YOUR INSTRUCTIONS:
Nothing but the lines below between the line holding "<artifactId>openliberty</artifactId>" and the line holding "You will see", inclusive, should appear in the answer, each set down exactly.

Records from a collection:
--- START ---
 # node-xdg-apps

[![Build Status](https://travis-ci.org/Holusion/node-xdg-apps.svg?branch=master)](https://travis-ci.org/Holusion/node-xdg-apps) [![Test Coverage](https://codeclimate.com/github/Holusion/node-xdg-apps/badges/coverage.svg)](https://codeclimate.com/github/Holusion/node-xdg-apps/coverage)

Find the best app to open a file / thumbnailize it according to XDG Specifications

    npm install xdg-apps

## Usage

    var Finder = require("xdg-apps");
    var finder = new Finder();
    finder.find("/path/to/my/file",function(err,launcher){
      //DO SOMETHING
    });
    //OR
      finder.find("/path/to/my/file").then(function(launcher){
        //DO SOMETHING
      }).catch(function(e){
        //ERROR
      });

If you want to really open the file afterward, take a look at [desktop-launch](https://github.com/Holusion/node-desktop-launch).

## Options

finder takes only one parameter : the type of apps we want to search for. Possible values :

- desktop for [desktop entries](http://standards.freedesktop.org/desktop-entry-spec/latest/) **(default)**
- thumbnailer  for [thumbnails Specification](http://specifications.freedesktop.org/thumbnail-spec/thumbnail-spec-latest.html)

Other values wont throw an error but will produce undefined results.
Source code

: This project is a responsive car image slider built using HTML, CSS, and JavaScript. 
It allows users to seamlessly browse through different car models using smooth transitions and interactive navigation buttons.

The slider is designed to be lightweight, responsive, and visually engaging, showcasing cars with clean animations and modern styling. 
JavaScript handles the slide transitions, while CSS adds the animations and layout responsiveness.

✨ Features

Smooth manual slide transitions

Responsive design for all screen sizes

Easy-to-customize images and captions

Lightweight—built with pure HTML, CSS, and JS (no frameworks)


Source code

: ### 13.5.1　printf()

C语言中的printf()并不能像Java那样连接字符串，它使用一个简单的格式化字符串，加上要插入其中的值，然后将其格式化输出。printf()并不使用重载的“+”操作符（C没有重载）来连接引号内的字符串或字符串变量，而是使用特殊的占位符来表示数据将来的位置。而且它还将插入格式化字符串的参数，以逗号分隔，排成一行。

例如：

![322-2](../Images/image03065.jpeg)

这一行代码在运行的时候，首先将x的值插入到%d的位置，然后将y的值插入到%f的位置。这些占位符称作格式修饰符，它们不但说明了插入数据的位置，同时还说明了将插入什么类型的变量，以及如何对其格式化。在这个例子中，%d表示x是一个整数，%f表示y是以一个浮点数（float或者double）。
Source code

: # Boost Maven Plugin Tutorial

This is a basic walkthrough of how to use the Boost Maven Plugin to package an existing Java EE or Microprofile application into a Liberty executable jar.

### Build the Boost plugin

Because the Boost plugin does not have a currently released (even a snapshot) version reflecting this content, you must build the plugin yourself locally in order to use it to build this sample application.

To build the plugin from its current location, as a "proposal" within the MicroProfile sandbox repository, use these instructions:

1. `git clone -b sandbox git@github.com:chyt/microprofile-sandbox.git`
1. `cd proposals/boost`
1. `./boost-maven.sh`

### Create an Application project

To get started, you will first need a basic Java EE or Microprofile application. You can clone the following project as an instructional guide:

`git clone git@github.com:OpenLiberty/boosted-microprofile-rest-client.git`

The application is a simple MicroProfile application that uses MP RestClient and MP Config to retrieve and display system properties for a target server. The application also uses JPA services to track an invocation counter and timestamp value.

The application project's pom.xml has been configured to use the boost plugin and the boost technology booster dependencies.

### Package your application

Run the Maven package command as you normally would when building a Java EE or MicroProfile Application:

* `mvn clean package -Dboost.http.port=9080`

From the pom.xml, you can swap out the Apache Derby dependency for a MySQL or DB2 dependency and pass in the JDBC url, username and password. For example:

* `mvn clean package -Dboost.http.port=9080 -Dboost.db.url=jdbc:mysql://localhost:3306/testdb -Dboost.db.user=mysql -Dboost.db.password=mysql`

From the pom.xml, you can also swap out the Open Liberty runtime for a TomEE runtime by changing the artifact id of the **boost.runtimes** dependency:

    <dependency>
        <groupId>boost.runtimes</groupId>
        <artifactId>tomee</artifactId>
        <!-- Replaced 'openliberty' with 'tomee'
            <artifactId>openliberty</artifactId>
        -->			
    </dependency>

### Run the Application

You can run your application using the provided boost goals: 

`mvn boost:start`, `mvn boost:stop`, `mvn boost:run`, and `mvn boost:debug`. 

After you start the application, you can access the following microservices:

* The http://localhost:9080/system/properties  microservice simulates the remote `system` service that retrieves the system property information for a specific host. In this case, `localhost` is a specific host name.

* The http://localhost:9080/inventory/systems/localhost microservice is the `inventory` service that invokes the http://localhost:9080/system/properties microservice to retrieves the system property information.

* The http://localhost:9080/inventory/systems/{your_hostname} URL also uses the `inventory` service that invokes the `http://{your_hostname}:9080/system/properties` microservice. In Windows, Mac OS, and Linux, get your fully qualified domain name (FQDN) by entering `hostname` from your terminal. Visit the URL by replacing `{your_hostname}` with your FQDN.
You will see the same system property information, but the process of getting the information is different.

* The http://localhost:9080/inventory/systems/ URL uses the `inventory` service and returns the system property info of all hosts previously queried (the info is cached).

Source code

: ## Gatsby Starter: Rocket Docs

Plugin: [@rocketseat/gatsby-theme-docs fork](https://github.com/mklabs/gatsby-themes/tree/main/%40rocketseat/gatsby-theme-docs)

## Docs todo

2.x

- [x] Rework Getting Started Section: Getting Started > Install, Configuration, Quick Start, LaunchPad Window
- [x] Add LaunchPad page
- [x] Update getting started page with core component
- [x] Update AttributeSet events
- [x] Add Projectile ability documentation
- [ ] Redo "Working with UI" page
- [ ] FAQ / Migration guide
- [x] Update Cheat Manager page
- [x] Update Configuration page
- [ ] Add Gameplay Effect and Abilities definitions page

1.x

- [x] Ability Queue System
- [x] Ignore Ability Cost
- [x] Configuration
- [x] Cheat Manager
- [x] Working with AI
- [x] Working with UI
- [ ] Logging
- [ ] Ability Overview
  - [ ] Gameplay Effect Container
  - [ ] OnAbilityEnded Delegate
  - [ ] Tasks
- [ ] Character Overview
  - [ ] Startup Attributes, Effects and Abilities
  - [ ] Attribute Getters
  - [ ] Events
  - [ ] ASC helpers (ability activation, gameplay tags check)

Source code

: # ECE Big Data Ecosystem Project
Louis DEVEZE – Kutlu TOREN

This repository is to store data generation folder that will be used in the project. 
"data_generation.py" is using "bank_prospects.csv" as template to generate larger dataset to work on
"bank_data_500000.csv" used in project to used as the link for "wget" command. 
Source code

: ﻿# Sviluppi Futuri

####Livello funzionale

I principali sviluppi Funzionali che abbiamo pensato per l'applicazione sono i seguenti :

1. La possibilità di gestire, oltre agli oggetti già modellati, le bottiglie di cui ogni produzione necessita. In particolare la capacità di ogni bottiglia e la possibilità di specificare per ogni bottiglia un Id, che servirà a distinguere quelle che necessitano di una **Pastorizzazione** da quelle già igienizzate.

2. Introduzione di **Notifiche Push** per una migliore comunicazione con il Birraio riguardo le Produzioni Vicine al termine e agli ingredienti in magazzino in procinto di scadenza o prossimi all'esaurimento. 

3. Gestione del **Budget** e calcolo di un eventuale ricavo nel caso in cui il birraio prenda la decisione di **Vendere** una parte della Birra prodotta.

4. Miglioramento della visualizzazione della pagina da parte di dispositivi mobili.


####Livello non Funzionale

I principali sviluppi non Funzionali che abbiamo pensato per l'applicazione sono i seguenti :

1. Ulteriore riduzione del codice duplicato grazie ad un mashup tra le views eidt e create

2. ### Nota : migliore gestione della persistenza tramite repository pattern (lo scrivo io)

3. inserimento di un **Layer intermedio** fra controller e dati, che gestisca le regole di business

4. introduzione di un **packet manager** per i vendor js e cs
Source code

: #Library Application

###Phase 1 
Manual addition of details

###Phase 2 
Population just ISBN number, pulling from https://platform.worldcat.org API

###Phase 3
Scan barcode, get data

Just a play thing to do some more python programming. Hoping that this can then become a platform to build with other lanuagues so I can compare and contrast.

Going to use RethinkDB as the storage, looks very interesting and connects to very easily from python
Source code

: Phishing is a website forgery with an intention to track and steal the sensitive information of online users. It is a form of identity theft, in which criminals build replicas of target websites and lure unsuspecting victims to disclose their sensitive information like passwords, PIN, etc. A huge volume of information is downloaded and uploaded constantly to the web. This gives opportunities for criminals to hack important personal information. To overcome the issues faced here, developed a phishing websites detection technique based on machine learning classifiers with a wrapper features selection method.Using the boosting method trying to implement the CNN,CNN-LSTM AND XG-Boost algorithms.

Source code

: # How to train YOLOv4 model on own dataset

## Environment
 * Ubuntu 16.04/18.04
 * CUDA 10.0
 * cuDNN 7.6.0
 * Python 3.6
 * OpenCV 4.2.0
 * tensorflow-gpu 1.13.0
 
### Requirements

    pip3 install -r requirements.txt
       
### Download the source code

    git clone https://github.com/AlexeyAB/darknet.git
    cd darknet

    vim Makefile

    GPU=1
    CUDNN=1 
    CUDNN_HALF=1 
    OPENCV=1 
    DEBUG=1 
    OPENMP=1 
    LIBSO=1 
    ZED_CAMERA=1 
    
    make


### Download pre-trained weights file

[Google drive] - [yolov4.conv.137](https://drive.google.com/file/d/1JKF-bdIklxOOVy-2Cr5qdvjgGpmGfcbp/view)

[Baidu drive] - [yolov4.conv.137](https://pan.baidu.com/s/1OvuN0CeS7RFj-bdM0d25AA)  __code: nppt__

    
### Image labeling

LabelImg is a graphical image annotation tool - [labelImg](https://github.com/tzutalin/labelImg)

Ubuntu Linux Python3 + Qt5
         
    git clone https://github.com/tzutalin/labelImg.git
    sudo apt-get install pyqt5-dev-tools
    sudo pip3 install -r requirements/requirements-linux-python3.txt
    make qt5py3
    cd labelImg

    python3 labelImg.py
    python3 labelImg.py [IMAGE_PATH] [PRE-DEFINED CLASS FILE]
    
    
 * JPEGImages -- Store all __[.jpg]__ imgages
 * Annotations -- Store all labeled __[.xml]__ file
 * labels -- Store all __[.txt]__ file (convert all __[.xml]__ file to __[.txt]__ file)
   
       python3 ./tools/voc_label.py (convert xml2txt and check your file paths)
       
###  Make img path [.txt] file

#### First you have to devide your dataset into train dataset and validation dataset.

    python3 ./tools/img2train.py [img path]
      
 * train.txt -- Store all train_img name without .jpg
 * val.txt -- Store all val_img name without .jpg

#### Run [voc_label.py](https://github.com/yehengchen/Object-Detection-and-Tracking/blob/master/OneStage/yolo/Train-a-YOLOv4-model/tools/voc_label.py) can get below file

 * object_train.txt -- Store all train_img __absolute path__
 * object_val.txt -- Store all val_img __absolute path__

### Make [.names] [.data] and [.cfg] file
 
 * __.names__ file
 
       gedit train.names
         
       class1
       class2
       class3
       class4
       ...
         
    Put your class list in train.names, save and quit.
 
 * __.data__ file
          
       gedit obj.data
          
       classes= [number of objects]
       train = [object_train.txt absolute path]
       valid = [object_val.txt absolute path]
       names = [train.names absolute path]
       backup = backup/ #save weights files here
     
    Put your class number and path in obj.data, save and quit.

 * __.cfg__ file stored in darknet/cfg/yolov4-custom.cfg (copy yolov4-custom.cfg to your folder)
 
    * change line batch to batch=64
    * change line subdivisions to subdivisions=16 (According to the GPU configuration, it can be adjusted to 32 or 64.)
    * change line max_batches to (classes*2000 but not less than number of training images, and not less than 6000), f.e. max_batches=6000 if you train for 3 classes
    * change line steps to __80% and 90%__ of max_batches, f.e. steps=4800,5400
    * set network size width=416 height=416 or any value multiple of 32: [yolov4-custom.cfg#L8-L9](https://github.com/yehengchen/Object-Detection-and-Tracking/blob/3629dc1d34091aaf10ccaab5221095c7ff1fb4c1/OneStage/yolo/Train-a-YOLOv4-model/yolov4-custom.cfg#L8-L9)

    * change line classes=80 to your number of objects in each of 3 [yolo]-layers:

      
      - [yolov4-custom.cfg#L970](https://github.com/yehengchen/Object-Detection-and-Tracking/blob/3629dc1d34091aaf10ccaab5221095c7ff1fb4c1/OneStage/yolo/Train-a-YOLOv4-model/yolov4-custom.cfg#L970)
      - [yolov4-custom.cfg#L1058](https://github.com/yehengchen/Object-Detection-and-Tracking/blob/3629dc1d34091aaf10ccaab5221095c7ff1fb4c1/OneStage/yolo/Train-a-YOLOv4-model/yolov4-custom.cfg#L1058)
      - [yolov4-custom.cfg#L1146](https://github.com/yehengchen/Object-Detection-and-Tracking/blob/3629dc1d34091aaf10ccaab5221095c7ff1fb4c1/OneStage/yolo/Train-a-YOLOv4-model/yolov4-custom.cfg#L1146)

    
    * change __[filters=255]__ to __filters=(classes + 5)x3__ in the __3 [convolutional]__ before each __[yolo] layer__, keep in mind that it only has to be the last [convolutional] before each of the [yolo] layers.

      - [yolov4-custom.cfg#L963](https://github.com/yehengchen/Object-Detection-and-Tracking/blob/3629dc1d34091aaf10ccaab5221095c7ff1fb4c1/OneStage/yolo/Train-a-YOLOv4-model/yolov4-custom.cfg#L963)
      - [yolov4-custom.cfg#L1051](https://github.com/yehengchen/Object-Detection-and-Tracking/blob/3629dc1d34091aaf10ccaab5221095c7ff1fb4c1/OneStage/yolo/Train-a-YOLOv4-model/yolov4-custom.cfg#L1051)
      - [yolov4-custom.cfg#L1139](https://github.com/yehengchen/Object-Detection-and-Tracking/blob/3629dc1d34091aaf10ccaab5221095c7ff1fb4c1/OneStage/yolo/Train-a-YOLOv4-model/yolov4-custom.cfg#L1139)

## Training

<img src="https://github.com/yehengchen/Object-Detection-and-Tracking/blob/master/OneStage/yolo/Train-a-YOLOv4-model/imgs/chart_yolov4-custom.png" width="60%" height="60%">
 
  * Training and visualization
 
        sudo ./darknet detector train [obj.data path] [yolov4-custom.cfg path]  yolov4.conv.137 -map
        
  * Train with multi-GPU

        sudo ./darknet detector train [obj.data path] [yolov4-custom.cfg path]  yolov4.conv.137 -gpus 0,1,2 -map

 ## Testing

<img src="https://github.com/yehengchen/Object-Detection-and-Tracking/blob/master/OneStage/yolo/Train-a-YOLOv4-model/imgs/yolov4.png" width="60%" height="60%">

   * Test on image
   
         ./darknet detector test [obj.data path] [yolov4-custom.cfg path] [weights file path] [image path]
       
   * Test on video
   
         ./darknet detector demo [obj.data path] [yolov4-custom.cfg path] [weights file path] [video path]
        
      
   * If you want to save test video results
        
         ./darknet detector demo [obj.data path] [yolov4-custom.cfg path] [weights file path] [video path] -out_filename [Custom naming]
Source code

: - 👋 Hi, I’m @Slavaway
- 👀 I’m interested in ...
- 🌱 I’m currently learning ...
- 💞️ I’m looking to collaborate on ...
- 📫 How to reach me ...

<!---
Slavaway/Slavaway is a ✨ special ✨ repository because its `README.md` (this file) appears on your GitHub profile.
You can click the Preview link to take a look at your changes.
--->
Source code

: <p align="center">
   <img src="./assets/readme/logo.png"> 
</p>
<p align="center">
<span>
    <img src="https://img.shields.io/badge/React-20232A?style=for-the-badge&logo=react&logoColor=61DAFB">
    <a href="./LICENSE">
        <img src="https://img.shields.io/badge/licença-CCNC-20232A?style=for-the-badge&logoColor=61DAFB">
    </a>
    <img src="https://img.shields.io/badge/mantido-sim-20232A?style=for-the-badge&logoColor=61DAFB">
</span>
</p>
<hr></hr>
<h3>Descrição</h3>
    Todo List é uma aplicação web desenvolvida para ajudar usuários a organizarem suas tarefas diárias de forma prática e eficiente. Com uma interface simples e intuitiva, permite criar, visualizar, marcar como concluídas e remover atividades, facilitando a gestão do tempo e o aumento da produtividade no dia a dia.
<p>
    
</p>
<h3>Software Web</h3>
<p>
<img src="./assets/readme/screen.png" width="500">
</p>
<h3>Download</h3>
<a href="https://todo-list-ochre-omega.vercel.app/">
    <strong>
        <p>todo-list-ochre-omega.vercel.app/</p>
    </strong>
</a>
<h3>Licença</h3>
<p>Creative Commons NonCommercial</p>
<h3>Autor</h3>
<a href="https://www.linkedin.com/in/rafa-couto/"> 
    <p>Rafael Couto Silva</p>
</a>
--- END ---
EXERCISE ANSWER:
            <artifactId>openliberty</artifactId>
        -->			
    </dependency>

### Run the Application

You can run your application using the provided boost goals: 

`mvn boost:start`, `mvn boost:stop`, `mvn boost:run`, and `mvn boost:debug`. 

After you start the application, you can access the following microservices:

* The http://localhost:9080/system/properties  microservice simulates the remote `system` service that retrieves the system property information for a specific host. In this case, `localhost` is a specific host name.

* The http://localhost:9080/inventory/systems/localhost microservice is the `inventory` service that invokes the http://localhost:9080/system/properties microservice to retrieves the system property information.

* The http://localhost:9080/inventory/systems/{your_hostname} URL also uses the `inventory` service that invokes the `http://{your_hostname}:9080/system/properties` microservice. In Windows, Mac OS, and Linux, get your fully qualified domain name (FQDN) by entering `hostname` from your terminal. Visit the URL by replacing `{your_hostname}` with your FQDN.
You will see the same system property information, but the process of getting the information is different.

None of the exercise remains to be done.